The buildbot upgrade is entering the phase when the results to become visible.
No change is required at this time on any of the builders. The bot owners could upgrade the buildbot on build computers later, at their convenience, as this is not on the critical path.
We are going to upgrade the staging bot first. Then, once that is stable and all detected issues are resolved, we will upgrade the production bot.
I will need some help with testing, and will be asking to move some of the builders temporarily to the staging. LLVM buildbot is a piece of critical infrastructure, so more eyes and hands in making sure it works properly the better.
I’ll be posting updates and ETA of particular changes in this thread.
Please feel free to ask if you have any questions or concerns.
Starting tomorrow we will be upgrading the staging and production LLVM build bot.
To make the transition smooth we would not accept any change to zorg from tomorrow 11:00 AM PDT till the production bot is up and running the new version. Please feel free to talk to me if you will have a special situation and if you would absolutely have to make changes. Thanks for your patience and understanding.
If you are a bot owner, you do not need to do anything at this point, unless I’ll ask you to help.
Here is the plan.
Tomorrow, on September 30th, 2020, at 11:00 AM PDT we will upgrade the staging build bot to buildbot v2.8.4.
If you are an owner of one of the staged builders, you would not need to do anything. The staging will go down for a short period of time, and then a new version will come up and will accept connections from your bots.
We will be watching the staging and will be improving zorg for the next week or so. Meaning that staging will be restarted more often than before, and restarts will be done without further notices.
Once the staging is reliable you may want to move your bot from production to staging to make sure it will work as expected after the upgrade. I will send a note when this could be done.
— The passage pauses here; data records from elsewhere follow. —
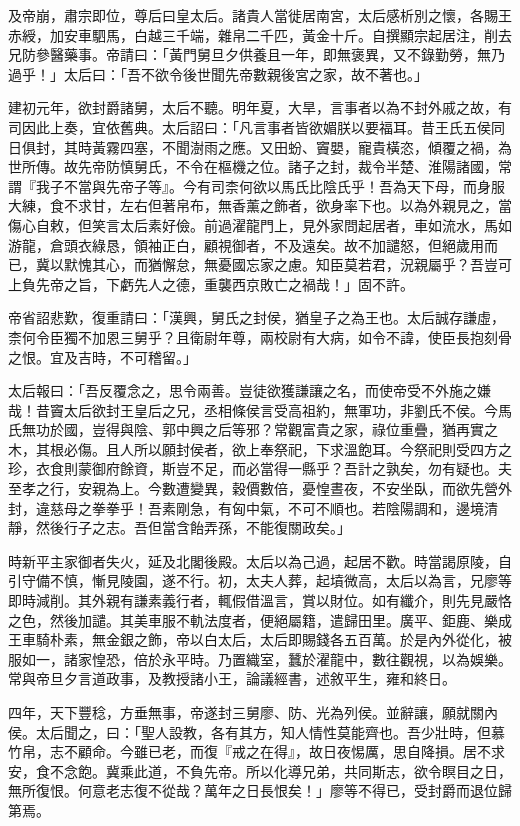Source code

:\begin{pinyinscope}
及帝崩，肅宗即位，尊后曰皇太后。諸貴人當徙居南宮，太后感析別之懷，各賜王赤綬，加安車駟馬，白越三千端，雜帛二千匹，黃金十斤。自撰顯宗起居注，削去兄防參醫藥事。帝請曰：「黃門舅旦夕供養且一年，即無褒異，又不錄勤勞，無乃過乎！」太后曰：「吾不欲令後世聞先帝數親後宮之家，故不著也。」

建初元年，欲封爵諸舅，太后不聽。明年夏，大旱，言事者以為不封外戚之故，有司因此上奏，宜依舊典。太后詔曰：「凡言事者皆欲媚朕以要福耳。昔王氏五侯同日俱封，其時黃霧四塞，不聞澍雨之應。又田蚡、竇嬰，寵貴橫恣，傾覆之禍，為世所傳。故先帝防慎舅氏，不令在樞機之位。諸子之封，裁令半楚、淮陽諸國，常謂『我子不當與先帝子等』。今有司柰何欲以馬氏比陰氏乎！吾為天下母，而身服大練，食不求甘，左右但著帛布，無香薰之飾者，欲身率下也。以為外親見之，當傷心自敕，但笑言太后素好儉。前過濯龍門上，見外家問起居者，車如流水，馬如游龍，倉頭衣綠恳，領袖正白，顧視御者，不及遠矣。故不加譴怒，但絕歲用而已，冀以默愧其心，而猶懈怠，無憂國忘家之慮。知臣莫若君，況親屬乎？吾豈可上負先帝之旨，下虧先人之德，重襲西京敗亡之禍哉！」固不許。

帝省詔悲歎，復重請曰：「漢興，舅氏之封侯，猶皇子之為王也。太后誠存謙虛，柰何令臣獨不加恩三舅乎？且衛尉年尊，兩校尉有大病，如令不諱，使臣長抱刻骨之恨。宜及吉時，不可稽留。」

太后報曰：「吾反覆念之，思令兩善。豈徒欲獲謙讓之名，而使帝受不外施之嫌哉！昔竇太后欲封王皇后之兄，丞相條侯言受高祖約，無軍功，非劉氏不侯。今馬氏無功於國，豈得與陰、郭中興之后等邪？常觀富貴之家，祿位重疊，猶再實之木，其根必傷。且人所以願封侯者，欲上奉祭祀，下求溫飽耳。今祭祀則受四方之珍，衣食則蒙御府餘資，斯豈不足，而必當得一縣乎？吾計之孰矣，勿有疑也。夫至孝之行，安親為上。今數遭變異，穀價數倍，憂惶晝夜，不安坐臥，而欲先營外封，違慈母之拳拳乎！吾素剛急，有匈中氣，不可不順也。若陰陽調和，邊境清靜，然後行子之志。吾但當含飴弄孫，不能復關政矣。」

時新平主家御者失火，延及北閣後殿。太后以為己過，起居不歡。時當謁原陵，自引守備不慎，慚見陵園，遂不行。初，太夫人葬，起墳微高，太后以為言，兄廖等即時減削。其外親有謙素義行者，輒假借溫言，賞以財位。如有纖介，則先見嚴恪之色，然後加譴。其美車服不軌法度者，便絕屬籍，遣歸田里。廣平、鉅鹿、樂成王車騎朴素，無金銀之飾，帝以白太后，太后即賜錢各五百萬。於是內外從化，被服如一，諸家惶恐，倍於永平時。乃置織室，蠶於濯龍中，數往觀視，以為娛樂。常與帝旦夕言道政事，及教授諸小王，論議經書，述敘平生，雍和終日。

四年，天下豐稔，方垂無事，帝遂封三舅廖、防、光為列侯。並辭讓，願就關內侯。太后聞之，曰：「聖人設教，各有其方，知人情性莫能齊也。吾少壯時，但慕竹帛，志不顧命。今雖已老，而復『戒之在得』，故日夜惕厲，思自降損。居不求安，食不念飽。冀乘此道，不負先帝。所以化導兄弟，共同斯志，欲令瞑目之日，無所復恨。何意老志復不從哉？萬年之日長恨矣！」廖等不得已，受封爵而退位歸第焉。


\end{pinyinscope}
After staging is good and we have about a week of running history, we will upgrade the production bot. I will send a separate announcement for this closer to the date.
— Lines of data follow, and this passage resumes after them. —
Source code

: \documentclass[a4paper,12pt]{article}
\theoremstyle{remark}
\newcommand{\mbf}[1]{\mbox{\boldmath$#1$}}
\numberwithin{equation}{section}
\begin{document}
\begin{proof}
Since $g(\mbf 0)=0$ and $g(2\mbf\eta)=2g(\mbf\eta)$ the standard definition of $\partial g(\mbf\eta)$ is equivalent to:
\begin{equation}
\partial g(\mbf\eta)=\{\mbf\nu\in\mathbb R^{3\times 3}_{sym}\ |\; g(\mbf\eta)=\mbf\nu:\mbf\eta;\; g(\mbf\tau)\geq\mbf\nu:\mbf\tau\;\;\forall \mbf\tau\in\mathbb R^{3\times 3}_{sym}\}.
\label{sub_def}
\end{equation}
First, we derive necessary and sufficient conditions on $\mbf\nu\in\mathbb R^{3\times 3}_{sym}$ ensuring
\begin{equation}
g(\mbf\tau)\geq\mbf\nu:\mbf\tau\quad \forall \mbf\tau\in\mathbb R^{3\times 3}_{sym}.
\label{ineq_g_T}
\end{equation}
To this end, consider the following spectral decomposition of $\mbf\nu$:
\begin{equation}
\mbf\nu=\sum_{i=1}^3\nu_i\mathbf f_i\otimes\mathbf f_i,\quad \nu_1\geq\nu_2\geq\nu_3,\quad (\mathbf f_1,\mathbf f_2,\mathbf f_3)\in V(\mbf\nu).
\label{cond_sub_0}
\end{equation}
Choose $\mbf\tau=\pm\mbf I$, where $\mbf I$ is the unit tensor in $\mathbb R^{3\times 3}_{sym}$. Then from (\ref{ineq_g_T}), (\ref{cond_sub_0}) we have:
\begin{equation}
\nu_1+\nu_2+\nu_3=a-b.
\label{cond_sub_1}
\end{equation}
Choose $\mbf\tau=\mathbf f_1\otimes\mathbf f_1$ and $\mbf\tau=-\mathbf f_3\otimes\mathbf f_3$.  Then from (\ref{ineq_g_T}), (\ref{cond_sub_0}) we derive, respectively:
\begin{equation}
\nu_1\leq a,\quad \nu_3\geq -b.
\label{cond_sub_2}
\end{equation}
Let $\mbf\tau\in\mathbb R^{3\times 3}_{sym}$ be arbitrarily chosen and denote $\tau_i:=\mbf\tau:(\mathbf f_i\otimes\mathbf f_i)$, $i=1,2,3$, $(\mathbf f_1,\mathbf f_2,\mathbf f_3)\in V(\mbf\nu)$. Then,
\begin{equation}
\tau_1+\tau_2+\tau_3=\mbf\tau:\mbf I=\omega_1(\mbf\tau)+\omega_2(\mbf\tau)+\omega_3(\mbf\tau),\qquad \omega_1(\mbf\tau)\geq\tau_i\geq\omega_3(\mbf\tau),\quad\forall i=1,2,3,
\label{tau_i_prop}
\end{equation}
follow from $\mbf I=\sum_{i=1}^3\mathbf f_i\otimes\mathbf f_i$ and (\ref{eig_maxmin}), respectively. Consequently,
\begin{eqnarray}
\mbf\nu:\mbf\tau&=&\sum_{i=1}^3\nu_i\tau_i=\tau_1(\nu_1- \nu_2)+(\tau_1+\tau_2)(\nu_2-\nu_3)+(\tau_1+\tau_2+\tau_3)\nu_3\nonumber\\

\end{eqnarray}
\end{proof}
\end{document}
Once the production is up and running, I will need your feedback about blame e-mails delivery, IRC reporting issues, and anything you could spot wrong with the new bot. I hope the transition will go smoothly and we will handle issues quickly if any would come up.
After production is good and we have about a week of running history, I’ll ask the bot owners to upgrade buildbots on their side. Please do not upgrade your buildbots unless I’ll ask you to. We are trying to limit a number of moving parts at this stage.
Thanks for your support and help. And please feel free to ask if you have questions.
The staging buildbot was up and running for 6 days now, and looks good.
Tomorrow at 12:00 PM PDT we will switch the production buildbot to the new version.
If you are a bot owner, you do not need to do anything at this point, unless I’ll ask you to help.
The buildbot will go down for a short period of time, and then a new version will come up and will accept connections from your bots.
Please note that the new version has a bit different URL structure. You will need to update the bookmarks or scripts if you have stored direct URLs to inside the buldbot.
We will be watching the production and staging bots and will be improving zorg for the next week or so.
I will need your feedback about blame e-mails delivery, IRC reporting issues, and anything you could spot wrong with the new bot. I hope the transition will go smoothly and we will handle issues quickly if any would come up.
After production is good and we have about a week of running history, I’ll ask the bot owners to upgrade buildbots on their side. Please do not upgrade your buildbots unless I’ll ask you to. We are trying to limit a number of moving parts at this stage. We will start accepting change to zorg at this point. Please feel free to talk to me if you will have a special situation and if you would absolutely have to make changes.
Thanks for your support and help. And please feel free to ask if you have questions.
AnnotatedCommand has severe design conflict with the new buildbot.
We have changed it to be safe and still do something useful, but it will need more love and care.
Please let me know if you have some spare time to work on porting AnnotatedCommand.
Our Flang-aarch64 buildbots just won't connect to the main Buildbot master anymore. I switched them to the staging buildbot master instead and it seems fine for now. Is there anything that we can/should tweak at our end?
This error is fine. The buildbot has tested the worker version. 0.8.x apparently does not have that method.
The error gets handled gracefully on the server side. At least it seems so so far.
AnnotatedCommand has severe design conflict with the new buildbot.
We have changed it to be safe and still do something useful, but it will need more love and care.
Please let me know if you have some spare time to work on porting AnnotatedCommand.
It’s unlikely in near future.
What is missing exactly?
That’s unfortunate, it would’ve been good to know that earlier. I and another team member have spent a fair amount of time porting things to use more AnnotatedCommand steps, because it gives us the flexibility to test steps locally and make changes to the steps without restarting the buildbot master. IMO that is the Right Way to define steps: a script that you can run locally on a machine that satisfies the OS and dep requirements of the script.
I am restarting the two bots that I am responsible for, and may need some help debugging further issues soon. I’ll let you know.
We have a better version of AnnotatedCommand on the staging. It should be a functional equivalent of the old one.
We need to stress test it well before moving to the production build bot.
For that we need all sanitizer + other bots which use the AnnotatedCommand directly or indirectly moved temporarily to the staging.
Looks like staging AnnotatedCommand fixed step statuses, so we can see which one is green.
Please let me know when to switch bots back from the staging.
Let’s have them there for at least 24 hours, shall we?
Could you move sanitizer-buildbot1, sanitizer-buildbot3, sanitizer-buildbot7 as well, please?
AnnotatedCommand on the staging has been tested functionally and is good. My only concern at this point is how it would handle a heavy load, so the more bots we will have on the staging the better.
If somebody else could move their AnnotatedCommand bots to the staging area, that would be much appreciated.